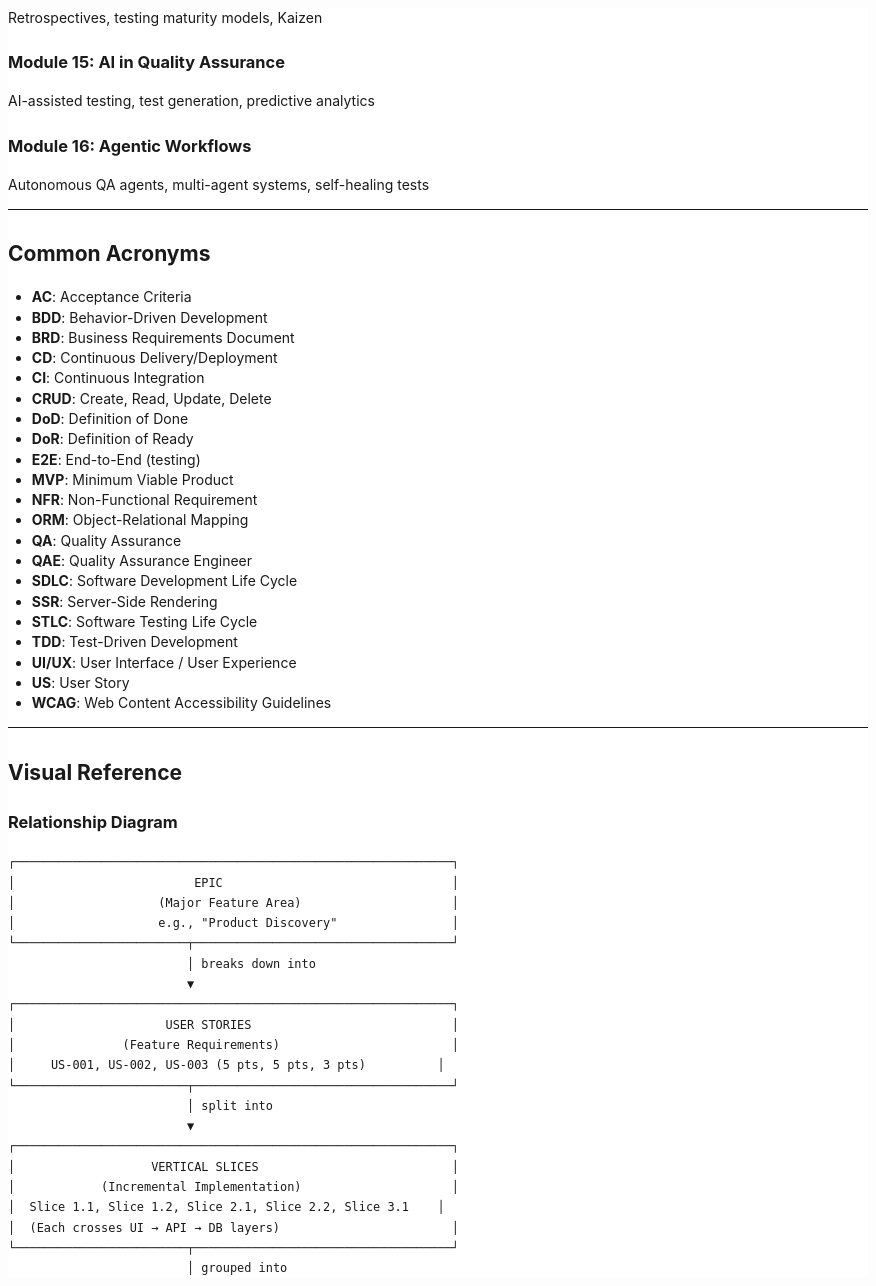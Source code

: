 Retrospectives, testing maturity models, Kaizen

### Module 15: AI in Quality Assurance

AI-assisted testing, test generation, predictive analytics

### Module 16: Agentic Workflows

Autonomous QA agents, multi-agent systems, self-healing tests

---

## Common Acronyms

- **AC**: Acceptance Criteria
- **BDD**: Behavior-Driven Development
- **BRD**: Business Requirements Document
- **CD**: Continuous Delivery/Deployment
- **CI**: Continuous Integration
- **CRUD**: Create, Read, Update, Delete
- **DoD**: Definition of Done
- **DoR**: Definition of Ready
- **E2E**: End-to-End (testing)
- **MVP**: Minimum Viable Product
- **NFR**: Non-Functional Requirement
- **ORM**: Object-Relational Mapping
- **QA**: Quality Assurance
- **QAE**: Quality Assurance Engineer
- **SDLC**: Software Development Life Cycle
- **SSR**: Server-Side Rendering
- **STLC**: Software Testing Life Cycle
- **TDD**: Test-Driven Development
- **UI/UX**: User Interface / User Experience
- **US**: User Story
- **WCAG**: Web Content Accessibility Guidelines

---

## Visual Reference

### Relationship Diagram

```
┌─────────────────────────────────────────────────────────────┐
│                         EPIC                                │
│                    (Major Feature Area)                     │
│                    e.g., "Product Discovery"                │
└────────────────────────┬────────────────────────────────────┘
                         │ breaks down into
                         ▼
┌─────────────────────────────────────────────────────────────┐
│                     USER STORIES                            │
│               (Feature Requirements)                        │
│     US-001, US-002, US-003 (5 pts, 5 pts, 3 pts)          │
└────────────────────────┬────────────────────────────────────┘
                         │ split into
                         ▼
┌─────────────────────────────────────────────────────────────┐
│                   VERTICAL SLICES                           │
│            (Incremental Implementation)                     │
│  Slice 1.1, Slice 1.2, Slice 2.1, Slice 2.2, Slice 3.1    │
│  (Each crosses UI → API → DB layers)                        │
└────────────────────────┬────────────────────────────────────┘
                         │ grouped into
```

==

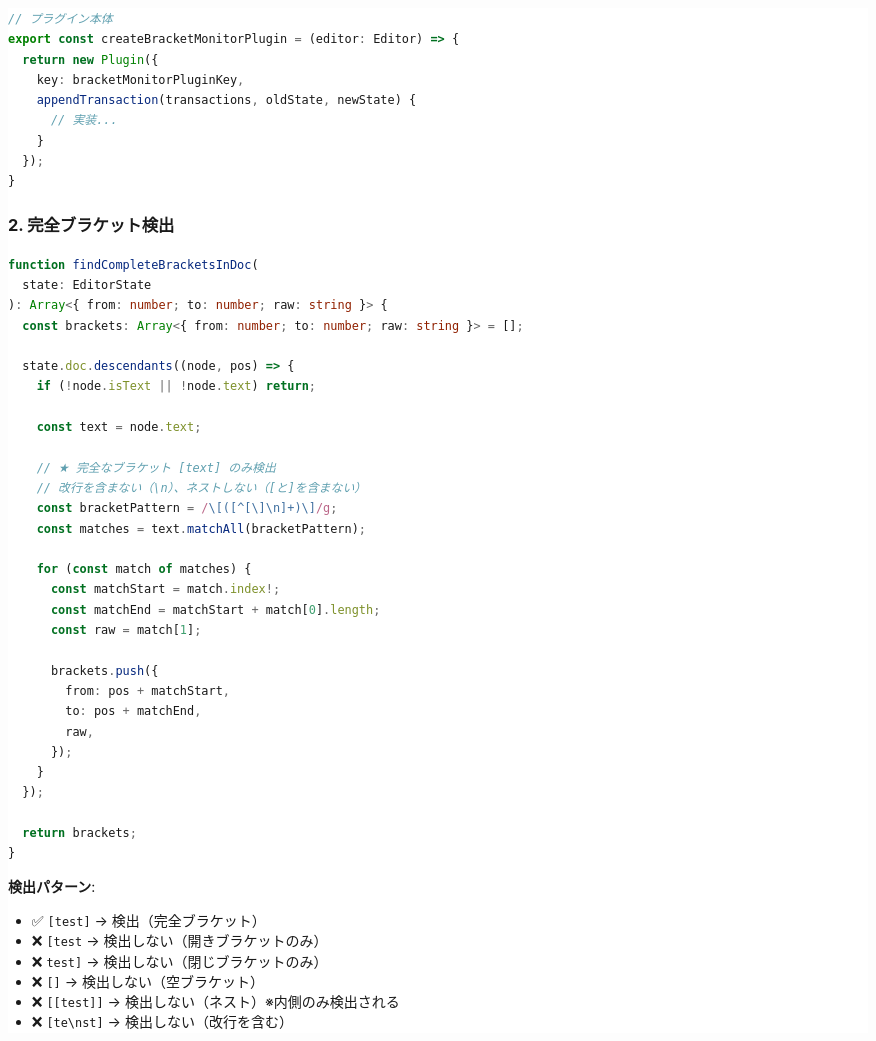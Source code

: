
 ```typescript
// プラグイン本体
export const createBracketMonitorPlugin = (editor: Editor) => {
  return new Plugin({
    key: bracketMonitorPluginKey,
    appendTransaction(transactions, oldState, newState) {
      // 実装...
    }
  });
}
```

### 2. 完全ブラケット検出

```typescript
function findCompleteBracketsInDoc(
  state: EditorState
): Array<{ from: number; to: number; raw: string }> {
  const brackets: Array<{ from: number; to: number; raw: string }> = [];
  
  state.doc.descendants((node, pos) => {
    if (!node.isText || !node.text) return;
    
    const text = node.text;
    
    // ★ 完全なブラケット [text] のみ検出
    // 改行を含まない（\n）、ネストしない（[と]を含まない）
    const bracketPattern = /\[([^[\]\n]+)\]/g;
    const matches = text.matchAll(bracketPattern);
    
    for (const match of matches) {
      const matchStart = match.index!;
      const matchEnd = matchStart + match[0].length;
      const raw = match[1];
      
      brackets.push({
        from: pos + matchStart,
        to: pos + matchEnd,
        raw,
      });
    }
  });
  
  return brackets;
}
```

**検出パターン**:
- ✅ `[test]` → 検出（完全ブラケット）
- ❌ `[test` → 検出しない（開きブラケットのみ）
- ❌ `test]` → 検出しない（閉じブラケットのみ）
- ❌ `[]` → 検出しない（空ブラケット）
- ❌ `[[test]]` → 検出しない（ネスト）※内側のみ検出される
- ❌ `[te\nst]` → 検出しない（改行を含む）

About this task :: The lines above from the one with "## Common Acronyms" through the one with "## Visual Reference" are to be duplicated exactly, ends included, with nothing added.

Answer to this problem ::
## Common Acronyms

- **AC**: Acceptance Criteria
- **BDD**: Behavior-Driven Development
- **BRD**: Business Requirements Document
- **CD**: Continuous Delivery/Deployment
- **CI**: Continuous Integration
- **CRUD**: Create, Read, Update, Delete
- **DoD**: Definition of Done
- **DoR**: Definition of Ready
- **E2E**: End-to-End (testing)
- **MVP**: Minimum Viable Product
- **NFR**: Non-Functional Requirement
- **ORM**: Object-Relational Mapping
- **QA**: Quality Assurance
- **QAE**: Quality Assurance Engineer
- **SDLC**: Software Development Life Cycle
- **SSR**: Server-Side Rendering
- **STLC**: Software Testing Life Cycle
- **TDD**: Test-Driven Development
- **UI/UX**: User Interface / User Experience
- **US**: User Story
- **WCAG**: Web Content Accessibility Guidelines

---

## Visual Reference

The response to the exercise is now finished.